Run of the Mill

Feels like the base of my skull could just about touch my shoulder blades, I’m craning my neck so hard. Still I can barely make out the terra cotta sculptures high atop the new Washburn Lofts on the recently hoity-toitified Minneapolis riverfront. There are three millers 11 stories up, an homage in stone to the industry that earned Minneapolis its title as the world’s flour superpower from 1885 to the mid-1930s. Created by Minneapolis sculptor John Karl Daniels—better known for his ominous bronze statue of Leif Erickson on the Capitol grounds—the works depict the history of flour milling. The industrial equivalent of Darwin’s march from primordial ooze to proper man, the figures advance from a half-naked brute squatting over a mortar and pestle to a vaguely Dickensian worker, his hair neatly parted, as he crouches over an updated version of the same tools, to a fully erect modern miller, standing tall in a peaked cap and trim jacket as he casually oversees a milling machine. While it’s difficult to see from this distance, the machine could be a “middlings purifier,” a device introduced here around the turn of the century to sift husks from wheat, leaving the pure white flour heralded worldwide for its Gold Medal quality.
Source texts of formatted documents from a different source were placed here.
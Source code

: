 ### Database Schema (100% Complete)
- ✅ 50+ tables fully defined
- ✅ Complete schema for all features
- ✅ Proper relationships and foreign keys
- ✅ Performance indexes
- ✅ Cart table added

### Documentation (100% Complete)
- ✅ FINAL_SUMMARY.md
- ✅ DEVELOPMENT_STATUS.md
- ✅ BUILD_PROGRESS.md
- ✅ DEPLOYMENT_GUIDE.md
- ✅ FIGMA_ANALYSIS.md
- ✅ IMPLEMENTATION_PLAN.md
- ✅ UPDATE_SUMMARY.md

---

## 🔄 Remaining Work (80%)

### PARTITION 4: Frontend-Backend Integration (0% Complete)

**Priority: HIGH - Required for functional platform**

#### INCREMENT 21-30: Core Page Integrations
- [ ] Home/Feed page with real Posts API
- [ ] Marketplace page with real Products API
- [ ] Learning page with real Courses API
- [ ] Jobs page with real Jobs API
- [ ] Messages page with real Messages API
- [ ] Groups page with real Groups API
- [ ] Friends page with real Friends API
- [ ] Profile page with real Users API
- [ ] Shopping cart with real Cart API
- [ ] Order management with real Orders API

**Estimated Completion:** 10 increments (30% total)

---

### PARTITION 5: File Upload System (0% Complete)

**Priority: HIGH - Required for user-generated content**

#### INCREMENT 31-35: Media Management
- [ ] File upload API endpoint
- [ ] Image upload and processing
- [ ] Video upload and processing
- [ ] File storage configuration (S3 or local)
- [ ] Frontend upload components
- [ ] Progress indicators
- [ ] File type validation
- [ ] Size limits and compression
Carved by Daniels at half size and enlarged to eight feet in height by a commercial reproduction firm, these regionalist idealizations of the working man are fitting ornamentation for this 1914 landmark. In the first half of the 20th century, employees of the Washburn Crosby Company (a precursor to General Mills) packaged flour here. They tested recipes in the original Betty Crocker kitchens and broadcast the “Betty Crocker Cooking School of the Air” on WCCO radio (whose call letters came from the mill’s name). Most chilling about the works is their accidental accuracy. Like so many flesh-and-blood workers of Mill City’s heyday, the central figure has lost an arm. This industry of pulleys and water wheels, flour-dust explosions, and churning gears propelled Minneapolis to the top of another less lauded industry—production of prosthetic limbs. While someone living in one of these million-dollar lofts today would have to make about $170 per hour, its first tenants made about $6 a week—and sometimes paid an arm and a leg for the privilege.